I chatbot dotati di intelligenza artificiale sono diventati uno strumento indispensabile per molti utenti, che arrivano addirittura a realizzare modelli come ChatGPT o Copilota personali o sensibili, pensando che, grazie alla crittografia end-to-end, nessuno possa leggere le loro conversazioni. Ma un’indagine mostra che questi non sono così sicuri come sembrano e che gli hacker stanno addirittura possono accedere a queste chat con un’ottima precisione.
Come scoperto da Laboratorio di intelligenza artificiale offensivagli hacker possono leggere queste conversazioni attraverso un attacco a canale lateraleSi tratta di raccogliere informazioni dall’implementazione fisica di un sistema, compresi i dati sul consumo energetico, il tempo necessario al modello per elaborare i dati e persino le radiazioni elettromagnetiche prodotte in un determinato periodo. Queste informazioni vengono poi elaborate da un’intelligenza artificiale appositamente costruita che, in media, riesce a decifrare le conversazioni del 55% delle risposte acquisite da ChatGPT o Copilot. Il 29% delle volte vengono rivelate risposte con un’accuratezza completa delle parole.
Questo è dovuto al fatto che i modelli linguistici come ChatGPT generano e inviano risposte attraverso una serie di token che vengono trasmessi dal server all’utente. Questi sono crittografati end-to-end, ma gli aggressori utilizzano il canale laterale della lunghezza dei token a causa delle dimensioni dei pacchetti, che rivelano questa informazione.
Sembra che i principali chatbot, come ChatGPT o Copilot, che sono crittografati end-to-end, abbiano questo inconveniente. Solo Gemini, l’intelligenza artificiale di Google, si salva dalla possibilità che gli hacker siano in grado di accedere alle conversazioni attraverso l’attacco side-channel, afferma Laboratorio di intelligenza artificiale offensiva.

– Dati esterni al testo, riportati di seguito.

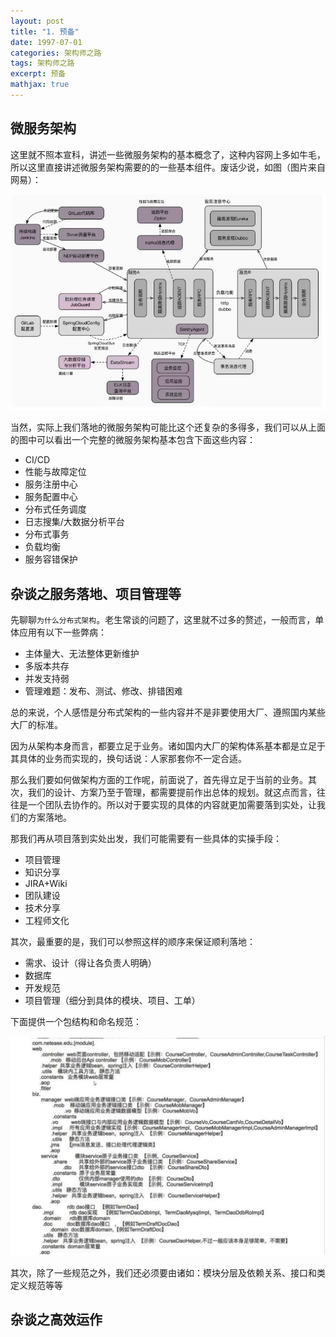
 ```yaml
---
layout: post
title: "1. 预备"
date: 1997-07-01
categories: 架构师之路
tags: 架构师之路
excerpt: 预备
mathjax: true
---
```


## 微服务架构

这里就不照本宣科，讲述一些微服务架构的基本概念了，这种内容网上多如牛毛，所以这里直接讲述微服务架构需要的的一些基本组件。废话少说，如图（图片来自网易）：

![architect_01](../../images/architect/architect_01.png)

当然，实际上我们落地的微服务架构可能比这个还复杂的多得多，我们可以从上面的图中可以看出一个完整的微服务架构基本包含下面这些内容：

- CI/CD
- 性能与故障定位
- 服务注册中心
- 服务配置中心
- 分布式任务调度
- 日志搜集/大数据分析平台
- 分布式事务
- 负载均衡
- 服务容错保护

## 杂谈之服务落地、项目管理等

先聊聊`为什么分布式架构`。老生常谈的问题了，这里就不过多的赘述，一般而言，单体应用有以下一些弊病：

- 主体量大、无法整体更新维护
- 多版本共存
- 并发支持弱
- 管理难题：发布、测试、修改、排错困难

总的来说，个人感悟是分布式架构的一些内容并不是非要使用大厂、遵照国内某些大厂的标准。

因为从架构本身而言，都要立足于业务。诸如国内大厂的架构体系基本都是立足于其具体的业务而实现的，换句话说：人家那套你不一定合适。

那么我们要如何做架构方面的工作呢，前面说了，首先得立足于当前的业务。其次，我们的设计、方案乃至于管理，都需要提前作出总体的规划。就这点而言，往往是一个团队去协作的。所以对于要实现的具体的内容就更加需要落到实处，让我们的方案落地。

那我们再从项目落到实处出发，我们可能需要有一些具体的实操手段：

- 项目管理
- 知识分享
- JIRA+Wiki
- 团队建设
- 技术分享
- 工程师文化

其次，最重要的是，我们可以参照这样的顺序来保证顺利落地：

- 需求、设计（得让各负责人明确）
- 数据库
- 开发规范
- 项目管理（细分到具体的模块、项目、工单）

下面提供一个包结构和命名规范：

![architect_02](../../images/architect/archtect_02.png)

其次，除了一些规范之外，我们还必须要由诸如：模块分层及依赖关系、接口和类定义规范等等

## 杂谈之高效运作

ChatGPT, Copilot e altri modelli di IA presentano lo stesso problema.
La società di ricerca sostiene che esiste un modo per impedire agli hacker di leggere le chat di IA come ChatGPT o Copilot. Si tratta di addestrare il modello eseguendo attacchi non formattati per migliorare la sua capacità di dedurre la sequenza di token.
L’approccio consiste nell’addestrare un LLM di ultima generazione a tradurre sequenze di token in frasi leggibili. Inoltre, fornendo all’LLM il contesto delle frasi inferite in precedenza, l’LLM può limitare ulteriormente le frasi possibili, riducendo così l’entropia coinvolta nell’inferenza di un intero paragrafo.
Laboratorio di intelligenza artificiale offensiva.
In ogni caso, e fino a quando OpenAI (ChatGPT) o Microsoft (Copilot) (per citare solo alcune aziende con chatbot di intelligenza artificiale) non troveranno una soluzione, questa scoperta comporta un serio problema di privacy per gli utenti che utilizzano questi modelli. Soprattutto se si considera che tendono a porre domande di natura personale e sensibile, come dubbi sull’interruzione di gravidanza, malattie, ecc.
Per il momento, l’unica cosa che gli utenti possono fare è non rivelare informazioni personali a chatbot come ChatGPT o Copilot. Molti di questi modelli, infatti, emettono un avviso simile la prima volta che viene aperta una finestra di chat.